La intensidad define el camino

Esta extraña caída de las barreras culturales que separaba las clases coincide con una narrativa y ritmo aparentemente erráticos que es marca insigne de Baker, donde no hay una línea recta, o un “camino del héroe” definido, sino un avance lleno de repeticiones, giros y tropiezos. Así, recién en la mitad de una película de más de dos horas, aparecen unos nuevos personajes (unos rusos que son mandados por los consternados padres del pibe que decidió casarse con Anora) y gran parte de la narrativa entra a centrarse en ellos, que, lejos de la impresión inicial de matones a sueldo, son tipos medio torpes que lo único que buscan es realizar su trabajo de la mejor manera, o al menos con el menor grado de puteadas recibidas.

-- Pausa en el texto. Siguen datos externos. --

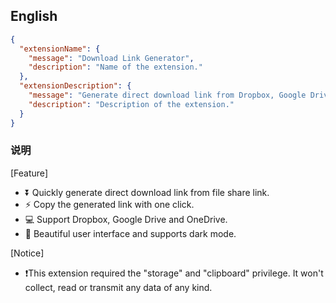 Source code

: ## English

```json
{
  "extensionName": {
    "message": "Download Link Generator",
    "description": "Name of the extension."
  },
  "extensionDescription": {
    "message": "Generate direct download link from Dropbox, Google Drive, OneDrive file share link.",
    "description": "Description of the extension."
  }
}
```

### 说明
[Feature]
* ⏬ Quickly generate direct download link from file share link.
* ⚡️ Copy the generated link with one click.
* 💻 Support Dropbox, Google Drive and OneDrive.
* 🌛 Beautiful user interface and supports dark mode.

[Notice]
* ❗️This extension required the "storage" and "clipboard" privilege. It won't collect, read or transmit any data of any kind.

Nada está sacralizado, Anora e Iván pueden o no estar enamorados, o puede que Iván simplemente sea un signo de un ascenso social que siempre parece demasiado lejano, y lo más posible es que ni siquiera ella sepa lo que siente. La vida de Anora, siguiendo el tono caótico del submundo ruso de Coney Island, es como un flíper con grandes escenas, romances y traiciones en el que ella sólo puede ser la bola metálica que se choca contra todo pero que desprende destellos y brillos en cada colisión.

Lo que es siempre grandioso de Baker es cómo la misma película en su estética y en sus decisiones cinematográficas emula o continúa ese entusiasmo voluble de sus protagonistas. Así, hay una edición de escenas de fiestas que son filmadas desde una afectación bastante cliché y terraja (también la música de T.A.T.U. en un momento dramático, o el uso de zoom que parece salido de una película de artes marciales), pero eso es porque Anora es de por sí una piba hermosamente terraja y llena de clichés. Las películas de Baker te invitan a meterte en los ritmos de ese universo de significaciones, de aspiraciones y automentiras de sus protagonistas, y toda la idea del amor que se puede manejar en Anora es igual de vistosa que de vacua.

Cuestión de espacios

Aun señalando estos logros (en donde se subraya la actuación de Mikey Madison,) sí creo que cuando Baker filma fuera de la subjetividad de su protagonista el film pierde un montón. Así como hay centrodelanteros que se sienten cómodos pivoteando con el zaguero pegado a su espalda, creo que Baker cuando filma en espacios amplios no sabe mucho cómo fotografiar o qué ritmo darle a lo filmado. Cuando filma dentro del strip club, con todas esas cabinas/cuartos donde lo privado es tan lábil como la unidad de las charlas de las strippers interrumpidas una y otra vez, lo vemos como pez en el agua; pero cuando filma la opulencia de esas megahabitaciones de hotel o en los decks de Coney Island parecería que no sabe mucho qué decir o cómo decirlo.

Todas estas excursiones, donde lo amplio y fastuoso parece diluir el estilo, vuelven a adquirir solvencia y poder en la escena final, justamente en el interior claustrofóbico de un auto viejo. Anora no es Las noches de Cabira del poscapitalismo, pero sigue siendo una transfusión de sangre cálida en las venas.

Anora. 139 minutos. En salas de cine.